### Data
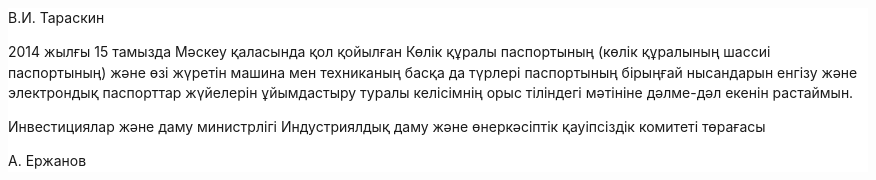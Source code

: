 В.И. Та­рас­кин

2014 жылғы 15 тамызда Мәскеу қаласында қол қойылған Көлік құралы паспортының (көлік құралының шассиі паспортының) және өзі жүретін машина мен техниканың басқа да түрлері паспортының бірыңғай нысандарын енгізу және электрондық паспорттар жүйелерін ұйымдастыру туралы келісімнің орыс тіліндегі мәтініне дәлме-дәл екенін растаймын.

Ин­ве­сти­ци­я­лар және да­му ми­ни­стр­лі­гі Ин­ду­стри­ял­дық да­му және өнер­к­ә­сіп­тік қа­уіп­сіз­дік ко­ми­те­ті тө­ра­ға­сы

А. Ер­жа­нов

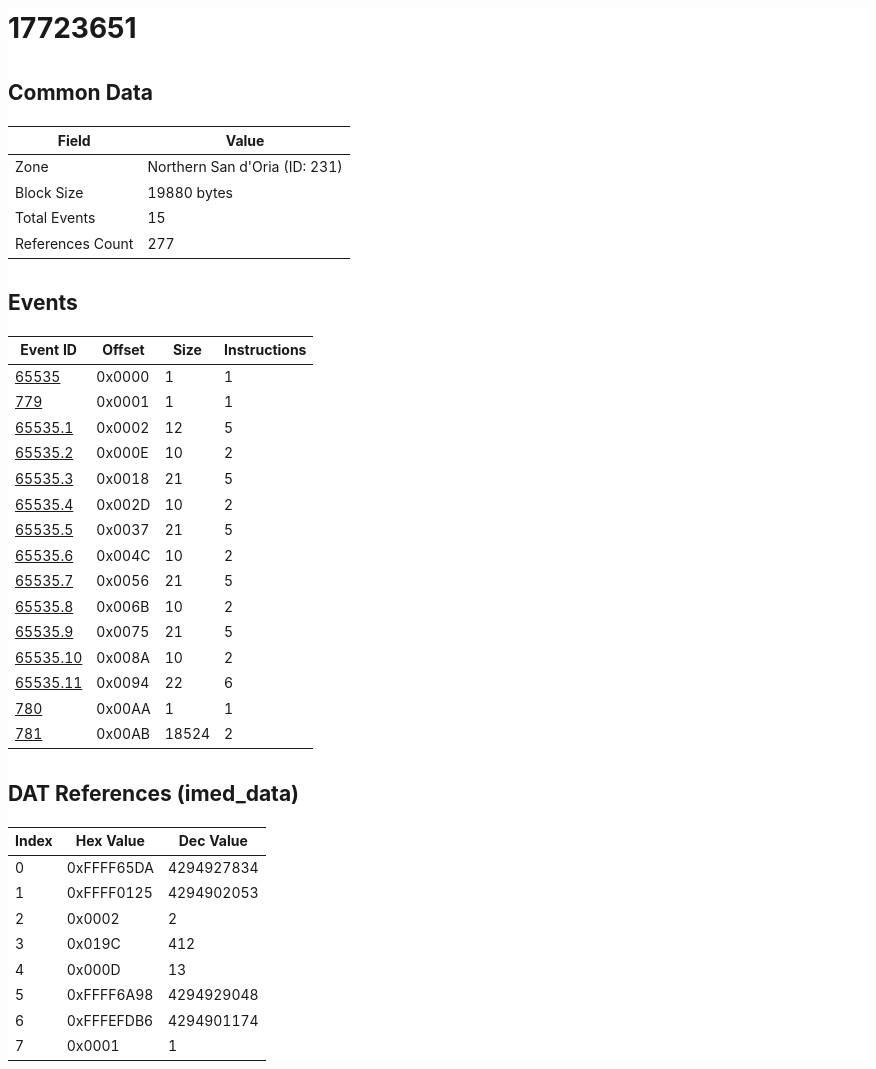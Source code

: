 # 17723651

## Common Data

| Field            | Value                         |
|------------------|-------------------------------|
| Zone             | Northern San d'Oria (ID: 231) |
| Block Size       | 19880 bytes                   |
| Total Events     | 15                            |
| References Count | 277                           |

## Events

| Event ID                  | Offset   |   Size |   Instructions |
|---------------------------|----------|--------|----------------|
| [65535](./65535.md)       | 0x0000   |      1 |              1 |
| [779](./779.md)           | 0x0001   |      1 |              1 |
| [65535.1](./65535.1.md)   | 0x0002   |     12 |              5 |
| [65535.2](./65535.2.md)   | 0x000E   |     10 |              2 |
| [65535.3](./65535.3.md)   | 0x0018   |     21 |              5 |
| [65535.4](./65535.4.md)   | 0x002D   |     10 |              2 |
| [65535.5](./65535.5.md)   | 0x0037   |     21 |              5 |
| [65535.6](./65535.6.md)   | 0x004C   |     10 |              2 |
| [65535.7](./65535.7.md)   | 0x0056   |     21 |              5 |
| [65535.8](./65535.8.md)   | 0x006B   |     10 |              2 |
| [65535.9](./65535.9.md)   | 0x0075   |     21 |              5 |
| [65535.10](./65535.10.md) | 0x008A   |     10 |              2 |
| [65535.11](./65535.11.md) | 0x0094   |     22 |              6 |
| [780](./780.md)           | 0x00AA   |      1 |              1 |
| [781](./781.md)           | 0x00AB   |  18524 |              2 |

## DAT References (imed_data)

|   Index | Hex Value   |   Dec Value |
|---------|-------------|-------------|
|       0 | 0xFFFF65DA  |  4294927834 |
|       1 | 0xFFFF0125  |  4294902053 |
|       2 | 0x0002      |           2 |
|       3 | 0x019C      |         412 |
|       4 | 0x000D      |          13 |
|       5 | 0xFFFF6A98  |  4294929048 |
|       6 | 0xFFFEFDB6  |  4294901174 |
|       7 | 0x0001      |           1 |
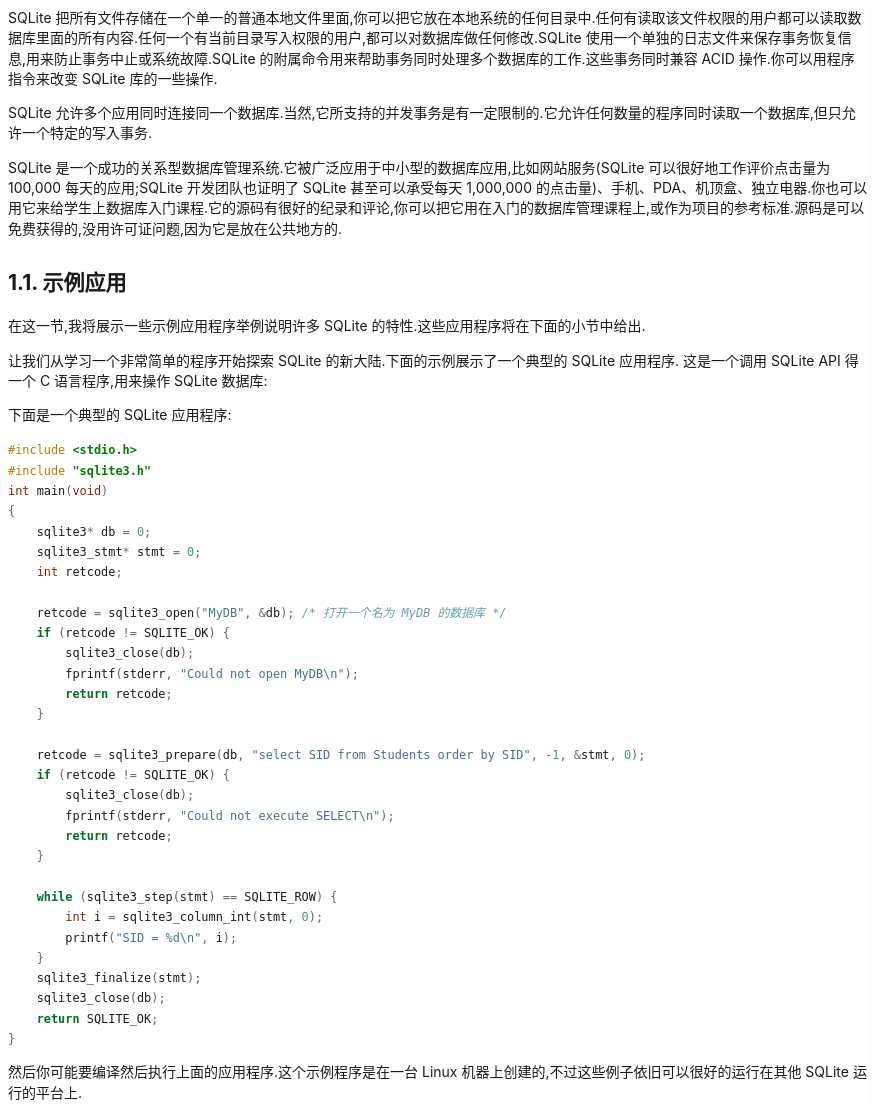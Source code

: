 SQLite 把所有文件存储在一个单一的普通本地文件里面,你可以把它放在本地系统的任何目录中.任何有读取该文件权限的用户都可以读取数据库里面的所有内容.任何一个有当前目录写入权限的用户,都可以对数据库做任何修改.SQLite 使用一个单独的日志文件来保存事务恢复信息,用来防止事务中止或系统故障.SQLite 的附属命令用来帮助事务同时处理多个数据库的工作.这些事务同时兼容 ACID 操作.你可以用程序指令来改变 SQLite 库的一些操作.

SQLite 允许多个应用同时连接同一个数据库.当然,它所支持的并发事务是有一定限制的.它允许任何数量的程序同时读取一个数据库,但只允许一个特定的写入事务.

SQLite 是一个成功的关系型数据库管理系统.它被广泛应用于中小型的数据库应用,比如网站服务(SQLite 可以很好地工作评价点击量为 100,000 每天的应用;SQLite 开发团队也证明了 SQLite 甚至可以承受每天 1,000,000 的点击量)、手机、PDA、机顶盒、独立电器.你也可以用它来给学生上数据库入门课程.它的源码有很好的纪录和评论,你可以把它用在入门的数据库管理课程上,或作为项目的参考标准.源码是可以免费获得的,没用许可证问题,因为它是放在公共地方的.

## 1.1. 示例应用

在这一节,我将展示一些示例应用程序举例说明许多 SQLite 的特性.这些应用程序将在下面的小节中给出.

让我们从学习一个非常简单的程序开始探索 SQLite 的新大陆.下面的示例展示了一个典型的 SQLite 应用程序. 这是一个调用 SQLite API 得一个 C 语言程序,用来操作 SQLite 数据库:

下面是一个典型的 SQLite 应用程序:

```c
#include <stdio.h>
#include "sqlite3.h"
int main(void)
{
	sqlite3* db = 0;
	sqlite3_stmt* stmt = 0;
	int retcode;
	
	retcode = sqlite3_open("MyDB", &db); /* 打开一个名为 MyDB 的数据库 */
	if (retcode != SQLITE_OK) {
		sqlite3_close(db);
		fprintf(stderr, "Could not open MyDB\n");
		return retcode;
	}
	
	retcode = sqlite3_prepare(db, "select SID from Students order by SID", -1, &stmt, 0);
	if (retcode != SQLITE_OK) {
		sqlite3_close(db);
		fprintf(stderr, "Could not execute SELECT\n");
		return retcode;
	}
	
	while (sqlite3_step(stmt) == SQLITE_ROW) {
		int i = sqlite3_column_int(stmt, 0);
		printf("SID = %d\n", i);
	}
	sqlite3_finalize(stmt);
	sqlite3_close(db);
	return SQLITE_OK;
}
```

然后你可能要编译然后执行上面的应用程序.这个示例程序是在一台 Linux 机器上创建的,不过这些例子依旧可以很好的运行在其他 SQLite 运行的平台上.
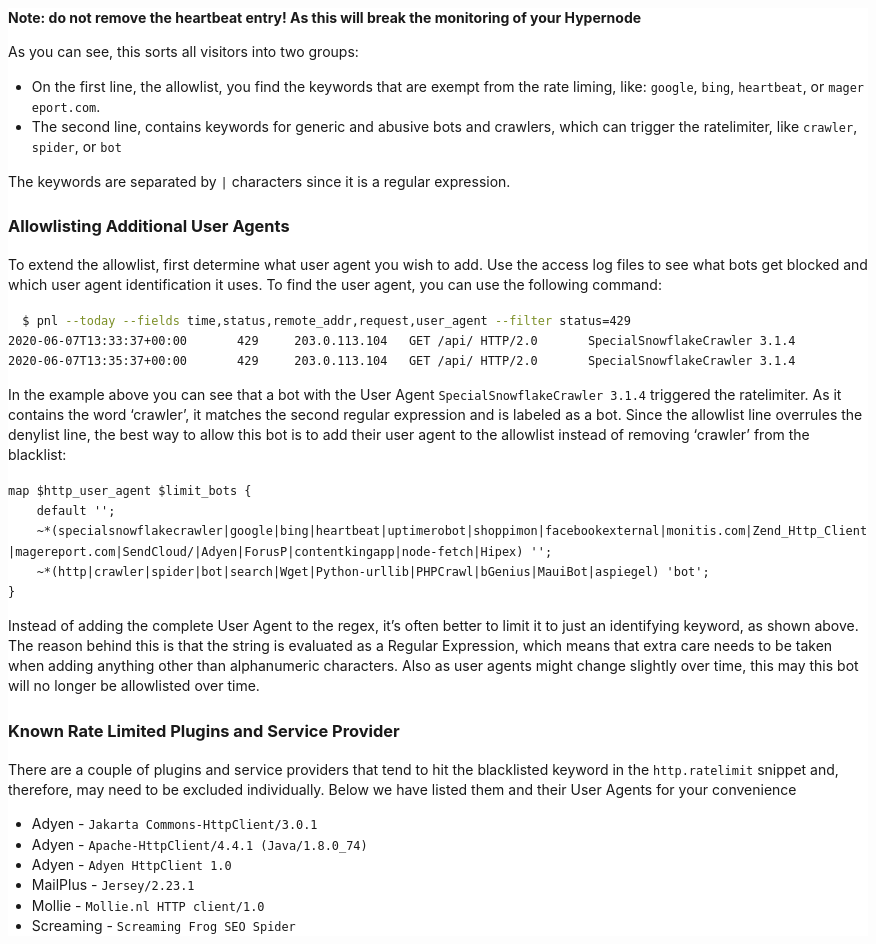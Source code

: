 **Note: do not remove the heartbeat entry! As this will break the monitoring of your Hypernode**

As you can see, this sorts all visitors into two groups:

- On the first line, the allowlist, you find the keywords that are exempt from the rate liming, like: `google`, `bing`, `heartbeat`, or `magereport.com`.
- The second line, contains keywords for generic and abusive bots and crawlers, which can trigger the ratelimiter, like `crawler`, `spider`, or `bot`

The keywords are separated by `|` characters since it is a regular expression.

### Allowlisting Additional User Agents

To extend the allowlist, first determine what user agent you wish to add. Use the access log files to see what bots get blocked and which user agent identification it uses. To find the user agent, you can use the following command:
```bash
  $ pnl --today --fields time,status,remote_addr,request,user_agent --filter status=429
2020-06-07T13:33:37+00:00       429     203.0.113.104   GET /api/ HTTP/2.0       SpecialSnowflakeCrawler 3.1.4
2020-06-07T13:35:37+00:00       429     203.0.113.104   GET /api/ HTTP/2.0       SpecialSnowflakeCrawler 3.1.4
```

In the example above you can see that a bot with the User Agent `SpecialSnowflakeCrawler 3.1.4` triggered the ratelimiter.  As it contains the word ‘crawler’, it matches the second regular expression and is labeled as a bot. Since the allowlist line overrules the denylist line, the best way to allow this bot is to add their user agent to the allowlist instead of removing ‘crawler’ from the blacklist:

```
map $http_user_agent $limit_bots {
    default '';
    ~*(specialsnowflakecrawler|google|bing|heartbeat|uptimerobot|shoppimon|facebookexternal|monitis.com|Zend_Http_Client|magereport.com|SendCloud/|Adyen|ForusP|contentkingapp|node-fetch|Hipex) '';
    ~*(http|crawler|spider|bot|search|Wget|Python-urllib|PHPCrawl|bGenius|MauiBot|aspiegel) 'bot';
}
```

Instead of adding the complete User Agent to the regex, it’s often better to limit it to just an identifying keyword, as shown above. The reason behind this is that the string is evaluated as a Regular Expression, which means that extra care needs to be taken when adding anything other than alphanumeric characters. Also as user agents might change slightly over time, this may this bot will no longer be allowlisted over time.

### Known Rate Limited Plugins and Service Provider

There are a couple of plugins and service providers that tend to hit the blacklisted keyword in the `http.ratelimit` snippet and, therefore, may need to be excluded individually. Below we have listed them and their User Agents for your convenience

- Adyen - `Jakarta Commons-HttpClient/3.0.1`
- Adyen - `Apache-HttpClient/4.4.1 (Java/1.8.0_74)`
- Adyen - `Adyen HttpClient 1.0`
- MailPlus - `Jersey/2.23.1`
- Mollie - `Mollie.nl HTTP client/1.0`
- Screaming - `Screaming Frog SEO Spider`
######
(Task description):
Reproduce each line of the records exactly, omitting any picture.

(Solution to this exercise):
Source code

: В.И. Та­рас­кин

2014 жылғы 15 тамызда Мәскеу қаласында қол қойылған Көлік құралы паспортының (көлік құралының шассиі паспортының) және өзі жүретін машина мен техниканың басқа да түрлері паспортының бірыңғай нысандарын енгізу және электрондық паспорттар жүйелерін ұйымдастыру туралы келісімнің орыс тіліндегі мәтініне дәлме-дәл екенін растаймын.

Ин­ве­сти­ци­я­лар және да­му ми­ни­стр­лі­гі Ин­ду­стри­ял­дық да­му және өнер­к­ә­сіп­тік қа­уіп­сіз­дік ко­ми­те­ті тө­ра­ға­сы

А. Ер­жа­нов

Source code

: # 17723651

## Common Data

| Field            | Value                         |
|------------------|-------------------------------|
| Zone             | Northern San d'Oria (ID: 231) |
| Block Size       | 19880 bytes                   |
| Total Events     | 15                            |
| References Count | 277                           |

## Events

| Event ID                  | Offset   |   Size |   Instructions |
|---------------------------|----------|--------|----------------|
| [65535](./65535.md)       | 0x0000   |      1 |              1 |
| [779](./779.md)           | 0x0001   |      1 |              1 |
| [65535.1](./65535.1.md)   | 0x0002   |     12 |              5 |
| [65535.2](./65535.2.md)   | 0x000E   |     10 |              2 |
| [65535.3](./65535.3.md)   | 0x0018   |     21 |              5 |
| [65535.4](./65535.4.md)   | 0x002D   |     10 |              2 |
| [65535.5](./65535.5.md)   | 0x0037   |     21 |              5 |
| [65535.6](./65535.6.md)   | 0x004C   |     10 |              2 |
| [65535.7](./65535.7.md)   | 0x0056   |     21 |              5 |
| [65535.8](./65535.8.md)   | 0x006B   |     10 |              2 |
| [65535.9](./65535.9.md)   | 0x0075   |     21 |              5 |
| [65535.10](./65535.10.md) | 0x008A   |     10 |              2 |
| [65535.11](./65535.11.md) | 0x0094   |     22 |              6 |
| [780](./780.md)           | 0x00AA   |      1 |              1 |
| [781](./781.md)           | 0x00AB   |  18524 |              2 |

## DAT References (imed_data)

|   Index | Hex Value   |   Dec Value |
|---------|-------------|-------------|
|       0 | 0xFFFF65DA  |  4294927834 |
|       1 | 0xFFFF0125  |  4294902053 |
|       2 | 0x0002      |           2 |
|       3 | 0x019C      |         412 |
|       4 | 0x000D      |          13 |
|       5 | 0xFFFF6A98  |  4294929048 |
|       6 | 0xFFFEFDB6  |  4294901174 |
|       7 | 0x0001      |           1 |
Source code

: SQLite 把所有文件存储在一个单一的普通本地文件里面,你可以把它放在本地系统的任何目录中.任何有读取该文件权限的用户都可以读取数据库里面的所有内容.任何一个有当前目录写入权限的用户,都可以对数据库做任何修改.SQLite 使用一个单独的日志文件来保存事务恢复信息,用来防止事务中止或系统故障.SQLite 的附属命令用来帮助事务同时处理多个数据库的工作.这些事务同时兼容 ACID 操作.你可以用程序指令来改变 SQLite 库的一些操作.

SQLite 允许多个应用同时连接同一个数据库.当然,它所支持的并发事务是有一定限制的.它允许任何数量的程序同时读取一个数据库,但只允许一个特定的写入事务.

SQLite 是一个成功的关系型数据库管理系统.它被广泛应用于中小型的数据库应用,比如网站服务(SQLite 可以很好地工作评价点击量为 100,000 每天的应用;SQLite 开发团队也证明了 SQLite 甚至可以承受每天 1,000,000 的点击量)、手机、PDA、机顶盒、独立电器.你也可以用它来给学生上数据库入门课程.它的源码有很好的纪录和评论,你可以把它用在入门的数据库管理课程上,或作为项目的参考标准.源码是可以免费获得的,没用许可证问题,因为它是放在公共地方的.

## 1.1. 示例应用

在这一节,我将展示一些示例应用程序举例说明许多 SQLite 的特性.这些应用程序将在下面的小节中给出.

让我们从学习一个非常简单的程序开始探索 SQLite 的新大陆.下面的示例展示了一个典型的 SQLite 应用程序. 这是一个调用 SQLite API 得一个 C 语言程序,用来操作 SQLite 数据库:

下面是一个典型的 SQLite 应用程序:

```c
#include <stdio.h>
#include "sqlite3.h"
int main(void)
{
	sqlite3* db = 0;
	sqlite3_stmt* stmt = 0;
	int retcode;
	
	retcode = sqlite3_open("MyDB", &db); /* 打开一个名为 MyDB 的数据库 */
	if (retcode != SQLITE_OK) {
		sqlite3_close(db);
		fprintf(stderr, "Could not open MyDB\n");
		return retcode;
	}
	
	retcode = sqlite3_prepare(db, "select SID from Students order by SID", -1, &stmt, 0);
	if (retcode != SQLITE_OK) {
		sqlite3_close(db);
		fprintf(stderr, "Could not execute SELECT\n");
		return retcode;
	}
	
	while (sqlite3_step(stmt) == SQLITE_ROW) {
		int i = sqlite3_column_int(stmt, 0);
		printf("SID = %d\n", i);
	}
	sqlite3_finalize(stmt);
	sqlite3_close(db);
	return SQLITE_OK;
}
```

然后你可能要编译然后执行上面的应用程序.这个示例程序是在一台 Linux 机器上创建的,不过这些例子依旧可以很好的运行在其他 SQLite 运行的平台上.
Source code

: **Note: do not remove the heartbeat entry! As this will break the monitoring of your Hypernode**

As you can see, this sorts all visitors into two groups:

- On the first line, the allowlist, you find the keywords that are exempt from the rate liming, like: `google`, `bing`, `heartbeat`, or `magereport.com`.
- The second line, contains keywords for generic and abusive bots and crawlers, which can trigger the ratelimiter, like `crawler`, `spider`, or `bot`

The keywords are separated by `|` characters since it is a regular expression.

### Allowlisting Additional User Agents

To extend the allowlist, first determine what user agent you wish to add. Use the access log files to see what bots get blocked and which user agent identification it uses. To find the user agent, you can use the following command:
```bash
  $ pnl --today --fields time,status,remote_addr,request,user_agent --filter status=429
2020-06-07T13:33:37+00:00       429     203.0.113.104   GET /api/ HTTP/2.0       SpecialSnowflakeCrawler 3.1.4
2020-06-07T13:35:37+00:00       429     203.0.113.104   GET /api/ HTTP/2.0       SpecialSnowflakeCrawler 3.1.4
```

In the example above you can see that a bot with the User Agent `SpecialSnowflakeCrawler 3.1.4` triggered the ratelimiter.  As it contains the word ‘crawler’, it matches the second regular expression and is labeled as a bot. Since the allowlist line overrules the denylist line, the best way to allow this bot is to add their user agent to the allowlist instead of removing ‘crawler’ from the blacklist:

```
map $http_user_agent $limit_bots {
    default '';
    ~*(specialsnowflakecrawler|google|bing|heartbeat|uptimerobot|shoppimon|facebookexternal|monitis.com|Zend_Http_Client|magereport.com|SendCloud/|Adyen|ForusP|contentkingapp|node-fetch|Hipex) '';
    ~*(http|crawler|spider|bot|search|Wget|Python-urllib|PHPCrawl|bGenius|MauiBot|aspiegel) 'bot';
}
```

Instead of adding the complete User Agent to the regex, it’s often better to limit it to just an identifying keyword, as shown above. The reason behind this is that the string is evaluated as a Regular Expression, which means that extra care needs to be taken when adding anything other than alphanumeric characters. Also as user agents might change slightly over time, this may this bot will no longer be allowlisted over time.

### Known Rate Limited Plugins and Service Provider

There are a couple of plugins and service providers that tend to hit the blacklisted keyword in the `http.ratelimit` snippet and, therefore, may need to be excluded individually. Below we have listed them and their User Agents for your convenience

- Adyen - `Jakarta Commons-HttpClient/3.0.1`
- Adyen - `Apache-HttpClient/4.4.1 (Java/1.8.0_74)`
- Adyen - `Adyen HttpClient 1.0`
- MailPlus - `Jersey/2.23.1`
- Mollie - `Mollie.nl HTTP client/1.0`
- Screaming - `Screaming Frog SEO Spider`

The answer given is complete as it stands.